Originally Posted by Rake2204
I think there's a difference between knowing your strengths while playing a real game versus knowing what you can never excel at. Personally, I'm always looking for things to add to my game. It's what keeps basketball fresh and unique. I think you'd be surprised what you're capable of developing and eventually adding to your game.

For instance, about ten years ago there was actually a time where Euro-stepping was not a part of my game. But of course, I thought it'd be a good addition so I figured out the steps, committed some time to it, worked, and slowly, I began experimenting with it in games. It was a little rough initially but as with everything, the more time and repetition I put in, the more natural the move began to occur, ultimately leading it to become a reliable part of my repertoire.

You mention your crossovers and hop steps not being explosive enough. I do not believe that means you're not meant to perform moves like that. It just sounds like they need some more practice. If you do not want to continue tinkering and working on them, then yes, I believe you may have to accept not being able to do them (not that there's anything wrong with that). But truthfully, if you experiment with them and work, there's a good chance you're going to find a way to make those moves useful for you at some point.

I think it's healthy and fun to continue looking to add things. I get stuck in a rut every now and again of only doing moves I've had in my arsenal for a while. Sometimes it just takes a little bit of extra thought to remind ourselves to continue moving forward and evolving. It's not magic, and it takes work, but oftentimes it's worth it.

Whilst I agree with Rake2204 on working on your weaknesses, I get what the OP is saying.

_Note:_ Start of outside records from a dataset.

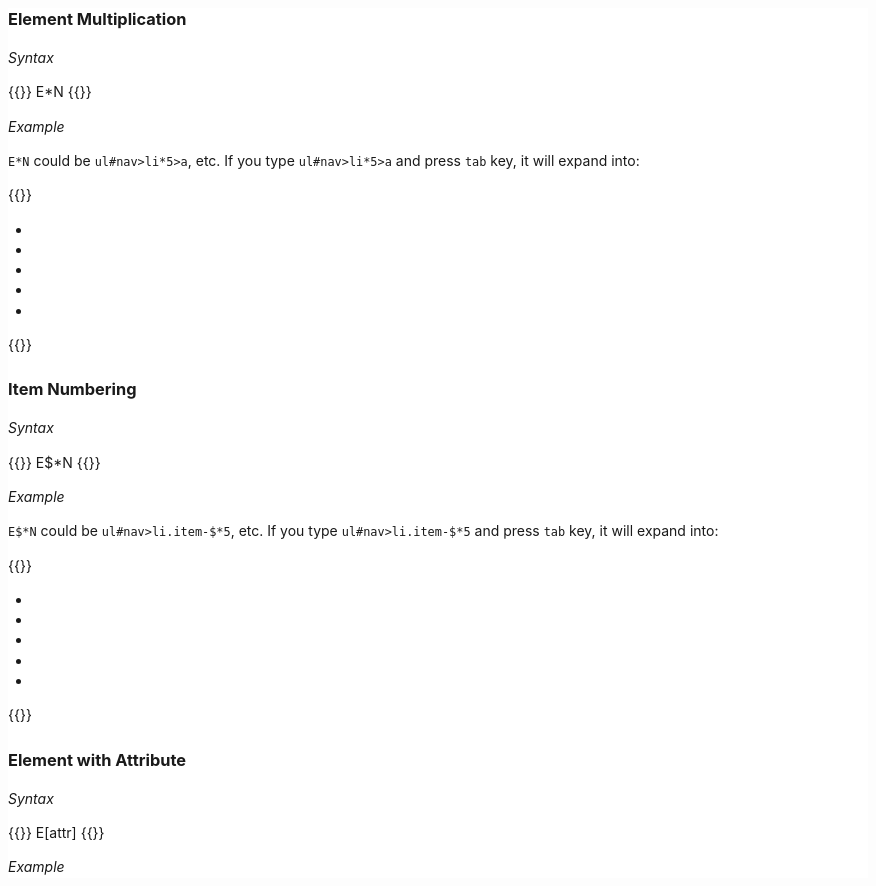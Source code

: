 
### Element Multiplication

*Syntax*

{{<highlight javascript>}}
E*N
{{</highlight>}}

*Example*

`E*N` could be `ul#nav>li*5>a`, etc. If you type `ul#nav>li*5>a` and press `tab` key, it will expand into:

{{<highlight html>}}
<ul id="nav">
  <li><a href=""></a></li>
  <li><a href=""></a></li>
  <li><a href=""></a></li>
  <li><a href=""></a></li>
  <li><a href=""></a></li>
</ul>
{{</highlight>}}   

### Item Numbering

*Syntax*

{{<highlight javascript>}}
E$*N
{{</highlight>}}

*Example*

`E$*N` could be `ul#nav>li.item-$*5`, etc. If you type `ul#nav>li.item-$*5` and press `tab` key, it will expand into:

{{<highlight html>}}
<ul id="nav">
  <li class="item-1"></li>
  <li class="item-2"></li>
  <li class="item-3"></li>
  <li class="item-4"></li>
  <li class="item-5"></li>
</ul>
{{</highlight>}}   


### Element with Attribute

*Syntax*

{{<highlight javascript>}}
E[attr]
{{</highlight>}}

*Example*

Some guys can't pass the ball, as in they can't make good passes that will lead to a direct basket. They pass it too late, too early, too hard, try a fancy reverse pass, behind the back. This guy I know is great at dribbling and scoring, but just can't make passes on the fast break I know if he tries to pass it's generally a turnover.

Equally you have some guys that just can't make layups anymore, due to old age and busted knees, in this case they need to know their role, run to open spot and shoot the J.